My forwarders monitor several thousand oracle logs daily that rotate out at a high frequency. As such, my fishbucket index is growing at a steady pace. Currently it sits at 200MB+ on my forwarders. I understand that this is considered small, relatively speaking, but do to policies in place, i can't allow the splunk forwarder to take up this much space on the system it is sitting on. Is there a way to delete records out of the fishbucket and reclaim space? I am well aware that this could lead to reindexing. just an fyi.
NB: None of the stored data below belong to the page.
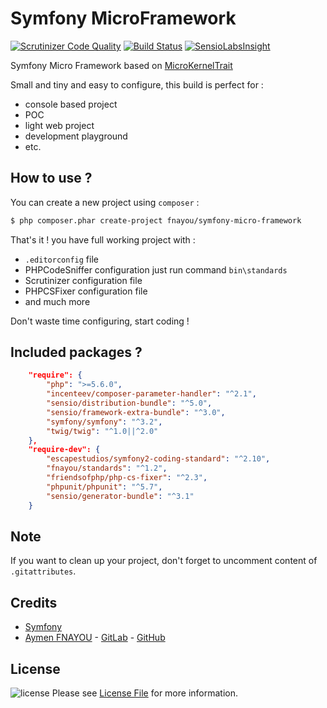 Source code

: Symfony MicroFramework
======================

[![Scrutinizer Code Quality](https://scrutinizer-ci.com/g/fnayou/symfony-micro-framework/badges/quality-score.png?b=master)](https://scrutinizer-ci.com/g/fnayou/symfony-micro-framework/?branch=master)
[![Build Status](https://scrutinizer-ci.com/g/fnayou/symfony-micro-framework/badges/build.png?b=master)](https://scrutinizer-ci.com/g/fnayou/symfony-micro-framework/build-status/master)
[![SensioLabsInsight](https://insight.sensiolabs.com/projects/77eee168-fc93-4151-9d1a-85c999b46756/mini.png)](https://insight.sensiolabs.com/projects/77eee168-fc93-4151-9d1a-85c999b46756)

Symfony Micro Framework based on [MicroKernelTrait][link-micro-kernel]

Small and tiny and easy to configure, this build is perfect for :
  - console based project
  - POC
  - light web project
  - development playground
  - etc.

## How to use ?

You can create a new project using `composer` :

```bash
$ php composer.phar create-project fnayou/symfony-micro-framework
```

That's it ! you have full working project with :
  - `.editorconfig` file
  - PHPCodeSniffer configuration just run command `bin\standards`
  - Scrutinizer configuration file
  - PHPCSFixer configuration file
  - and much more

Don't waste time configuring, start coding !

## Included packages ?

```json
    "require": {
        "php": ">=5.6.0",
        "incenteev/composer-parameter-handler": "^2.1",
        "sensio/distribution-bundle": "^5.0",
        "sensio/framework-extra-bundle": "^3.0",
        "symfony/symfony": "^3.2",
        "twig/twig": "^1.0||^2.0"
    },
    "require-dev": {
        "escapestudios/symfony2-coding-standard": "^2.10",
        "fnayou/standards": "^1.2",
        "friendsofphp/php-cs-fixer": "^2.3",
        "phpunit/phpunit": "^5.7",
        "sensio/generator-bundle": "^3.1"
    }
```

## Note

If you want to clean up your project, don't forget to uncomment content of `.gitattributes`.

## Credits

- [Symfony][link-symfony]
- [Aymen FNAYOU][link-author] - [GitLab][link-author-gitlab] - [GitHub][link-author-github]

## License

![license](https://img.shields.io/badge/license-MIT-lightgrey.svg) Please see [License File](LICENSE.md) for more information.

[link-author]: https://aymen-fnayou.com
[link-author-gitlab]: https://gitlab.com/fnayou
[link-author-github]: https://github.com/fnayou
[link-micro-kernel]: https://symfony.com/doc/2.8/configuration/micro_kernel_trait.html
[link-symfony]: https://github.com/symfony/symfony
If you're using a forwarder, you can run 'splunk clean eventdata' from $SPLUNK_HOME/bin and it'll reset the fishbucket as well as any other data you've collected. Since you're not indexing and are aware that it could lead to reindexing, I suppose this is a good option for you. As an aside, the issue of not being able to control the fishbucket size has been raised in SPL-56516 and should be addressed in a future release of the product.
To delete specific entries from btree, you can see this post:
If you're using UF, you cannot run "splunk clean eventdata' because UF's index database are disabled. You have to stop splunk and delete $SPLUNK_HOME/var/lib/fishbucket directory.
Note that cleaning a fishbucket delete all records which files were monitored how much. So, the UF start to monitor data from the first line in each log file you're monitoring. So, it is a challenge to avoid duplicate events. And, once duplicate events are indexed, it is another challenge to keep one of duplicated events and delete the rest.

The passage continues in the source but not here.